The simple, 40-second video, overlaid with an Indigo Girls soundtrack and available on YouTube, ends with the message, "You’re going to be OK" and the information that the morning-after pill is now available for free at Indian Health Service (IHS) clinics. The woman holding the cards smiles as the screen fades to black, "Native Sisters … love you." It's an important message to spread in a community that continues to struggle with accessing emergency contraception.
One of the women who helped produce the video, Micha Bitsinnie, a former community health worker (recently turned schoolteacher) at First Nations Community HealthSource, is trying hard to change that. She says that although the laws governing access to the morning-after pill have been loosened, not all Native American women know to ask for it — and when they do, they are faced with various barriers that hamper access.
The morning-after pill, also known as the emergency contraceptive pill or EC, is a form of birth control intended to disrupt or delay ovulation and prevent a pregnancy when taken within five days after unprotected sex.
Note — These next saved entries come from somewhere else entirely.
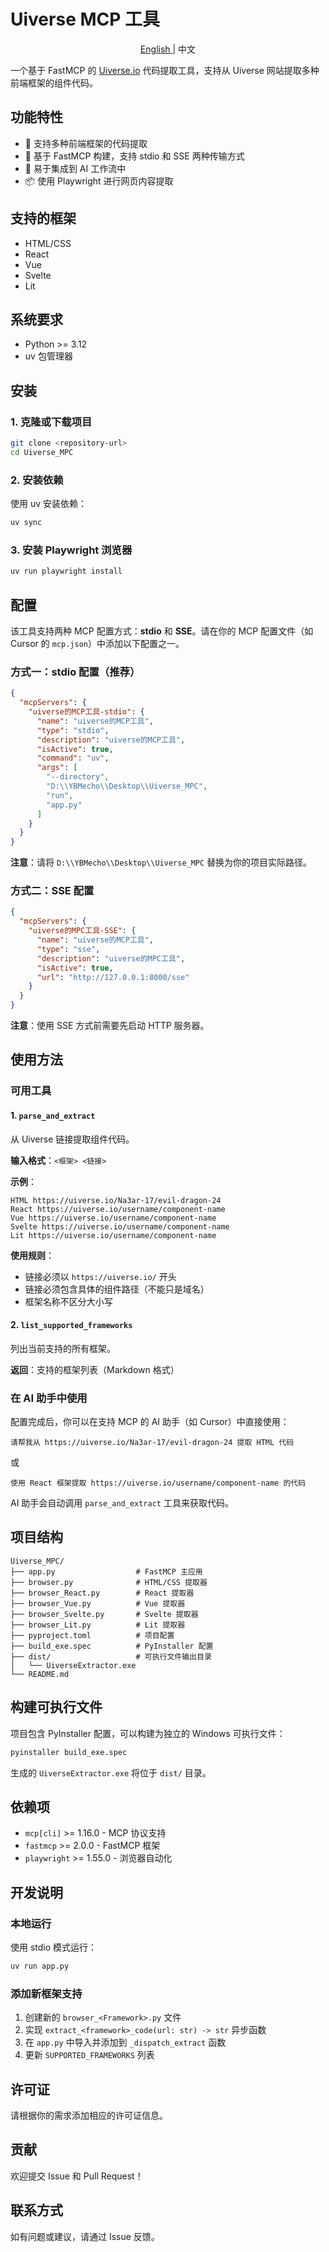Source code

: # Uiverse MCP 工具

<p align="center"><a href="README.md">English </a>| 中文

一个基于 FastMCP 的 [Uiverse.io](https://uiverse.io/) 代码提取工具，支持从 Uiverse 网站提取多种前端框架的组件代码。

## 功能特性

- 🎨 支持多种前端框架的代码提取
- 🚀 基于 FastMCP 构建，支持 stdio 和 SSE 两种传输方式
- 🔧 易于集成到 AI 工作流中
- 📦 使用 Playwright 进行网页内容提取

## 支持的框架

- HTML/CSS
- React
- Vue
- Svelte
- Lit

## 系统要求

- Python >= 3.12
- uv 包管理器

## 安装

### 1. 克隆或下载项目

```bash
git clone <repository-url>
cd Uiverse_MPC
```

### 2. 安装依赖

使用 uv 安装依赖：

```bash
uv sync
```

### 3. 安装 Playwright 浏览器

```bash
uv run playwright install
```

## 配置

该工具支持两种 MCP 配置方式：**stdio** 和 **SSE**。请在你的 MCP 配置文件（如 Cursor 的 `mcp.json`）中添加以下配置之一。

### 方式一：stdio 配置（推荐）

```json
{
  "mcpServers": {
    "uiverse的MCP工具-stdio": {
      "name": "uiverse的MCP工具",
      "type": "stdio",
      "description": "uiverse的MCP工具",
      "isActive": true,
      "command": "uv",
      "args": [
        "--directory",
        "D:\\YBMecho\\Desktop\\Uiverse_MPC",
        "run",
        "app.py"
      ]
    }
  }
}
```

**注意**：请将 `D:\\YBMecho\\Desktop\\Uiverse_MPC` 替换为你的项目实际路径。

### 方式二：SSE 配置

```json
{
  "mcpServers": {
    "uiverse的MPC工具-SSE": {
      "name": "uiverse的MCP工具",
      "type": "sse",
      "description": "uiverse的MPC工具",
      "isActive": true,
      "url": "http://127.0.0.1:8000/sse"
    }
  }
}
```

**注意**：使用 SSE 方式前需要先启动 HTTP 服务器。

## 使用方法

### 可用工具

#### 1. `parse_and_extract`

从 Uiverse 链接提取组件代码。

**输入格式**：`<框架> <链接>`

**示例**：

```
HTML https://uiverse.io/Na3ar-17/evil-dragon-24
React https://uiverse.io/username/component-name
Vue https://uiverse.io/username/component-name
Svelte https://uiverse.io/username/component-name
Lit https://uiverse.io/username/component-name
```

**使用规则**：
- 链接必须以 `https://uiverse.io/` 开头
- 链接必须包含具体的组件路径（不能只是域名）
- 框架名称不区分大小写

#### 2. `list_supported_frameworks`

列出当前支持的所有框架。

**返回**：支持的框架列表（Markdown 格式）

### 在 AI 助手中使用

配置完成后，你可以在支持 MCP 的 AI 助手（如 Cursor）中直接使用：

```
请帮我从 https://uiverse.io/Na3ar-17/evil-dragon-24 提取 HTML 代码
```

或

```
使用 React 框架提取 https://uiverse.io/username/component-name 的代码
```

AI 助手会自动调用 `parse_and_extract` 工具来获取代码。

## 项目结构

```
Uiverse_MPC/
├── app.py                  # FastMCP 主应用
├── browser.py              # HTML/CSS 提取器
├── browser_React.py        # React 提取器
├── browser_Vue.py          # Vue 提取器
├── browser_Svelte.py       # Svelte 提取器
├── browser_Lit.py          # Lit 提取器
├── pyproject.toml          # 项目配置
├── build_exe.spec          # PyInstaller 配置
├── dist/                   # 可执行文件输出目录
│   └── UiverseExtractor.exe
└── README.md
```

## 构建可执行文件

项目包含 PyInstaller 配置，可以构建为独立的 Windows 可执行文件：

```bash
pyinstaller build_exe.spec
```

生成的 `UiverseExtractor.exe` 将位于 `dist/` 目录。

## 依赖项

- `mcp[cli]` >= 1.16.0 - MCP 协议支持
- `fastmcp` >= 2.0.0 - FastMCP 框架
- `playwright` >= 1.55.0 - 浏览器自动化

## 开发说明

### 本地运行

使用 stdio 模式运行：

```bash
uv run app.py
```

### 添加新框架支持

1. 创建新的 `browser_<Framework>.py` 文件
2. 实现 `extract_<framework>_code(url: str) -> str` 异步函数
3. 在 `app.py` 中导入并添加到 `_dispatch_extract` 函数
4. 更新 `SUPPORTED_FRAMEWORKS` 列表

## 许可证

请根据你的需求添加相应的许可证信息。

## 贡献

欢迎提交 Issue 和 Pull Request！

## 联系方式

如有问题或建议，请通过 Issue 反馈。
According to the Centers for Disease Control and Prevention, when taken within 72 hours, EC can reduce the chance of pregnancy by roughly 75 percent. Even minor delays drastically reduce the effectiveness of the pill, which makes it imperative that access be unfettered and timely. (About half of the 6.7 million pregnancies in the United States each year are unintended and the teen birth rate, although declining, is higher for Native versus non-Native women.)
Around the country, EC costs anywhere from $30 to $65, but it's free for approximately 1.9 million American Indians and Alaska natives through IHS, which is a part of the Department of Health and Human Services' agency, through their 161 facilities in 35 states.
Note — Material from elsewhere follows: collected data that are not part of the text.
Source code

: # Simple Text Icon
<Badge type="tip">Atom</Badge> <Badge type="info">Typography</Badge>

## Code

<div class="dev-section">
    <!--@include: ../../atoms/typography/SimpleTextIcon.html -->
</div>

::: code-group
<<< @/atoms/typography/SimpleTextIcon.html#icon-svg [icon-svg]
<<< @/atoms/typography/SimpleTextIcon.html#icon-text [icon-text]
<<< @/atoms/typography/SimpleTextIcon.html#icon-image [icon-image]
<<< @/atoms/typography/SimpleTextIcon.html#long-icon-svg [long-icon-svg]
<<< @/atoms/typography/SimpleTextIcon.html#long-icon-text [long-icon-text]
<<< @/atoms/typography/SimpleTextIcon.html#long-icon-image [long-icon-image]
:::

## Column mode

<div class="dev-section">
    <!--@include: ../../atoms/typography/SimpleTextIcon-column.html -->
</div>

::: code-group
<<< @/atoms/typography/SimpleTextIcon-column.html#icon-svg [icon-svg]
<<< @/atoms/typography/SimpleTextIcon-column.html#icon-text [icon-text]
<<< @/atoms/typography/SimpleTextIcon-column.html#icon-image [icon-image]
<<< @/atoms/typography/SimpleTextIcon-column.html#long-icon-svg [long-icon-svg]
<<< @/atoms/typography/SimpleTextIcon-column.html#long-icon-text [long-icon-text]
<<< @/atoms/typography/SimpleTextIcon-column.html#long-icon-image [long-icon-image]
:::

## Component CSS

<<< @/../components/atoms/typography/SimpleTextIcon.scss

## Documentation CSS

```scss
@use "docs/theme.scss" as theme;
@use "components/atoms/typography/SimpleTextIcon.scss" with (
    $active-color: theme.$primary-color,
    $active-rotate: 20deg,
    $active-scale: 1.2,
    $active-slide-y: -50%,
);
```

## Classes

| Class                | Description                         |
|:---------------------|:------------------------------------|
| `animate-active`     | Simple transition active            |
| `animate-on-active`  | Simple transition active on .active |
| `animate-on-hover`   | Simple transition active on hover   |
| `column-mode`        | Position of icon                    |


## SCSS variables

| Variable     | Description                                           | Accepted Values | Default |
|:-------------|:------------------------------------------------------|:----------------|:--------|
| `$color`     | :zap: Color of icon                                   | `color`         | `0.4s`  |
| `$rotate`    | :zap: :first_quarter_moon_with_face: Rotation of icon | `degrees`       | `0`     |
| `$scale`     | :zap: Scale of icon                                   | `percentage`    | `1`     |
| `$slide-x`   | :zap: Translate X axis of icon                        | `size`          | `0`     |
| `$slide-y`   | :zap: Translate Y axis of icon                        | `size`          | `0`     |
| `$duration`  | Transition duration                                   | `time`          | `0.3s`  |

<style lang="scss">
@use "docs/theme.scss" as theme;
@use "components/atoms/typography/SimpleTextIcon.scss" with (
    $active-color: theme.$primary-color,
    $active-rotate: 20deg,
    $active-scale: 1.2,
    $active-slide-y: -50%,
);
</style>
Access to emergency contraception is especially vital in Native American communities because of the exceptionally high rate of sexual assault (more than one in three Native women is raped in her lifetime versus fewer than one in five for American women overall). Bonnie Clairmont, a victim advocacy specialist at the Tribal Law and Policy Institute, believes the "true number is higher, but that there is a real lack of baseline data." When she goes into Native communities, Clairmont says, women talk not about if, but rather when, they will be victimized.
Moreover, the community's struggle to access emergency contraception has been hard-fought and has made headlines over the past two years. In 2012, a Lakota activist, Sunny Clifford, launched a petition campaign to ask the head of the IHS to issue a formal directive allowing EC for Native American women 17 and older; to date, it has garnered almost 130,000 signatures.
This past year has been one of mounting success for advocates of emergency contraception: In April, U.S. District Judge Edward E. Korman ordered one version of the pill, Plan B One-Step, to be made available for all ages without a prescription, overturning previous restrictions for girls 16 and younger. In June, the Food and Drug Administration (FDA) approved Plan B for unrestricted sale on the shelf. A spokeswoman for Teva Pharmaceuticals, which manufactures the pill, said Plan B would be available on shelves by August 1, though many pharmacies stocked it even earlier.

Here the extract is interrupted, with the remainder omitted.